They were speaking at a summit organised by Africa’s Premier Doctoral School, Noble International Business School (NiBS) last Wednesday,  on the theme; “Future-Ready Leadership: Reimagining Leadership in a World of Unrelenting Change.”

The President of the ECOWAS Bank for Investment and Development (EBID), Dr George Agyekum Donkor said future-ready organisations accept that change is constant, anticipate disruptions and prepare extensively for emerging challenges by building resilience and agility that allows them to cope. 

He further said that organisations could also be future-ready by putting the customers first; recruiting and nurturing the right talent; proactively pursuing and utilising technology; updating processes and procedures, compliance with environment, social and governance requirements; and minding data analytics. 

“Underpinning all this is leadership, the lever of future readiness. Future-ready organisations are engineered by transformational leaders, who deliberately review and repurpose every aspect of the organisational structure and processes to be ready for challenges now and in the future,” he added. 

The Executive Chair of Jonah Capital and Equity Fund, Sam Jonah drew on the experiences and success stories of Microsoft, Google, Tesla, Safaricom (Kenya) Tata Group (India) and Grab (Singapore) to highlight the importance of growth mindset, innovation, emotional intelligence and empathy, financial inclusion and ethical leadership for organisations that seek to be ready for the future. 

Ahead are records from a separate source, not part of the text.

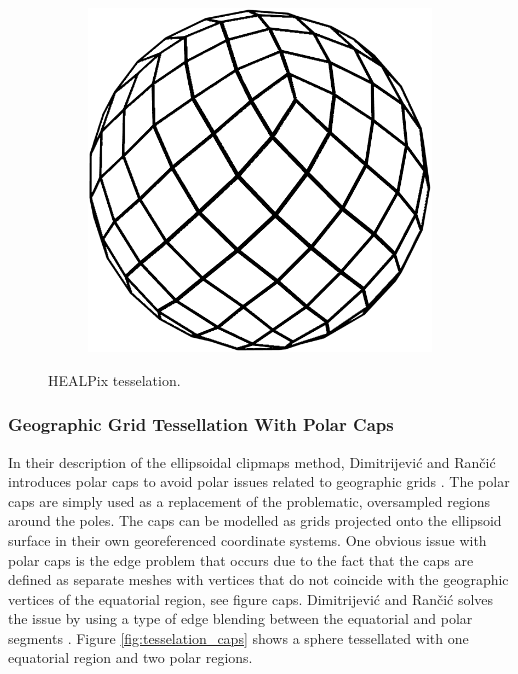 \begin{figure}
\begin{subfigure}[b]{0.2\textwidth}
    \end{subfigure}
    ~ %
    \begin{subfigure}[b]{0.2\textwidth}
        \includegraphics[width=\textwidth]{figures/tessellation/tessellation_healpix3.png}
    \end{subfigure}
    \caption{HEALPix tesselation.}
    \label{fig:tesselation_healpix}
\end{figure}

\subsubsection{Geographic Grid Tessellation With Polar Caps}

In their description of the ellipsoidal clipmaps method, Dimitrijevi\'{c} and Ran\v{c}i\'{c} introduces polar caps to avoid polar issues related to geographic grids \cite{dimi15}. The polar caps are simply used as a replacement of the problematic, oversampled regions around the poles. The caps can be modelled as grids projected onto the ellipsoid surface in their own georeferenced coordinate systems. One obvious issue with polar caps is the edge problem that occurs due to the fact that the caps are defined as separate meshes with vertices that do not coincide with the geographic vertices of the equatorial region, see figure caps. Dimitrijevi\'{c} and Ran\v{c}i\'{c} solves the issue by using a type of edge blending between the equatorial and polar segments \cite{dimi15}. Figure \ref{fig:tesselation_caps} shows a sphere tessellated with one equatorial region and two polar regions.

He also urged organisations to commit to personal and professional growth of employees through mentorship and leadership opportunities at all levels, to cultivate the resilience and expertise necessary for the uncertain future.

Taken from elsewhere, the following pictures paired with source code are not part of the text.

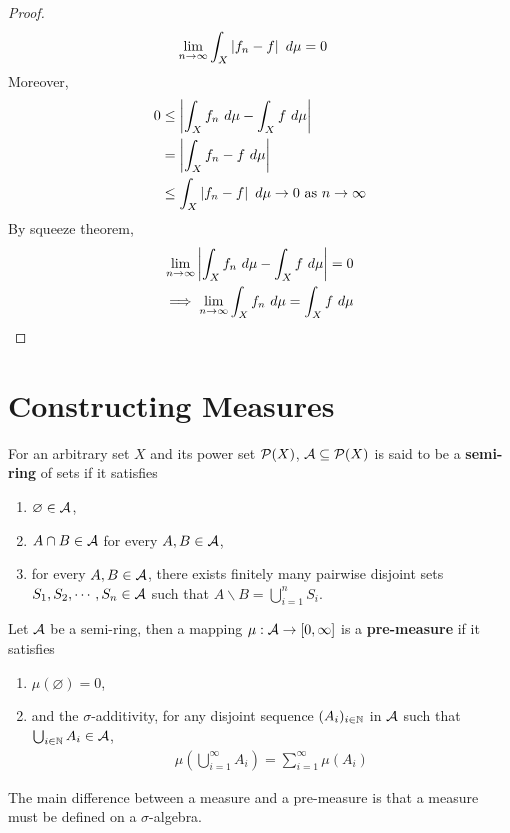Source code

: \documentclass[11pt]{article}
\newcommand{\s}[0]{$\sigma$}
\begin{document}
\begin{proof}
	    \begin{align}
	        \lim_{n \to \infty}\int_X \left \vert {f_n - f} \right \vert\ d\mu &= 0 \label{eq:3}
	    \end{align}
	    Moreover,
	    \begin{align}
	        0 &\leq \left \vert {\int_X f_n\ d\mu - \int_X f\ d\mu} \right \vert \\
	        &= \left \vert {\int_X f_n - f\ d\mu} \right \vert \\
	        &\leq \int_X \left \vert {f_n - f} \right \vert\ d\mu \to 0 \text{{ as }} n \to \infty
	    \end{align}
	    By squeeze theorem,
	    \begin{align}
	        \lim_{n \to \infty} \abs{\int_X f_n\ d\mu - \int_X f\ d\mu} = 0 \\
	        \implies \lim_{n \to \infty} \int_X f_n\ d\mu = \int_X f\ d\mu
	    \end{align}
	\end{proof}
	
	\section{Constructing Measures}
	
	\begin{definition}
	    For an arbitrary set $X$ and its power set $\mathcal{{P}}(X)$, $\mathcal{{A}} \subseteq \mathcal{{P}}(X)$ is said to be a \textbf{semi-ring} of sets if it satisfies
	    \begin{enumerate}
	        \item $\varnothing \in \mathcal{{A}}$,
	        \item $A \cap B \in \mathcal{{A}}$ for every $A, B \in \mathcal{{A}}$,
	        \item for every $A, B \in \mathcal{{A}}$, there exists finitely many pairwise disjoint sets $S_1, S_2, \cdots, S_n \in \mathcal{{A}}$ such that $A \backslash B = \bigcup_{i=1}^n S_i$.
	    \end{enumerate}
	\end{definition}
	
	\begin{definition}
	    Let $\mathcal{{A}}$ be a semi-ring, then a mapping $\mu: \mathcal{{A}} \to [0, \infty]$ is a \textbf{pre-measure} if it satisfies
	    \begin{enumerate}
	        \item $\mu(\varnothing) = 0$,
	        \item and the \s-additivity, for any disjoint sequence $(A_i)_{i \in \mathbb{N}}$ in $\mathcal{{A}}$ such that $\bigcup_{i \in \mathbb{N}} A_i \in \mathcal{{A}}$,
	        \begin{align}
	            \mu\left(\bigcup_{i=1}^\infty A_i\right) = \sum_{i=1}^\infty \mu(A_i)
	        \end{align}
	    \end{enumerate}
	    The main difference between a measure and a pre-measure is that a measure must be defined on a \s-algebra.
	\end{definition}
	
\end{document}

“In conclusion, the journey to cultivating future-ready leaders is both daunting and exhilarating. It demands of us not just to react to change but to actively shape the future, to not merely adapt to new realities but to envision and create them,” Sir Jonah, who is also Chancellor of the University of Cape Coast (UCC), added. 

The Executive Dean NiBS, Prof. Kwaku Atuahene-Gima, encouraged business leaders to take a conscious effort to unlearn old ways of doing business and acknowledge that some of their methods may be obsolete. 
“All it means is that as a leader you have to create conditions where both leaders and employees can question their current knowledge so that they can learn new things. You don’t wait for something to happen first ,” he explained.